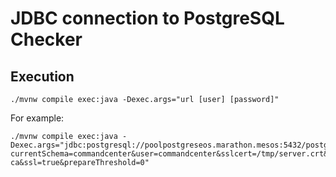 # JDBC connection to PostgreSQL Checker

## Execution

```
./mvnw compile exec:java -Dexec.args="url [user] [password]"
```

For example:

```
./mvnw compile exec:java -Dexec.args="jdbc:postgresql://poolpostgreseos.marathon.mesos:5432/postgreseos?currentSchema=commandcenter&user=commandcenter&sslcert=/tmp/server.crt&sslkey=/tmp/server.key&sslrootcert=/tmp/root.crt&sslmode=verify-ca&ssl=true&prepareThreshold=0"
```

- - - - -

■ Assigned task:
Transcribe the records above exactly as they appear, leaving out any pictures.

■ Written answer:
 # JDBC connection to PostgreSQL Checker

## Execution

```
./mvnw compile exec:java -Dexec.args="url [user] [password]"
```

For example:

```
./mvnw compile exec:java -Dexec.args="jdbc:postgresql://poolpostgreseos.marathon.mesos:5432/postgreseos?currentSchema=commandcenter&user=commandcenter&sslcert=/tmp/server.crt&sslkey=/tmp/server.key&sslrootcert=/tmp/root.crt&sslmode=verify-ca&ssl=true&prepareThreshold=0"
```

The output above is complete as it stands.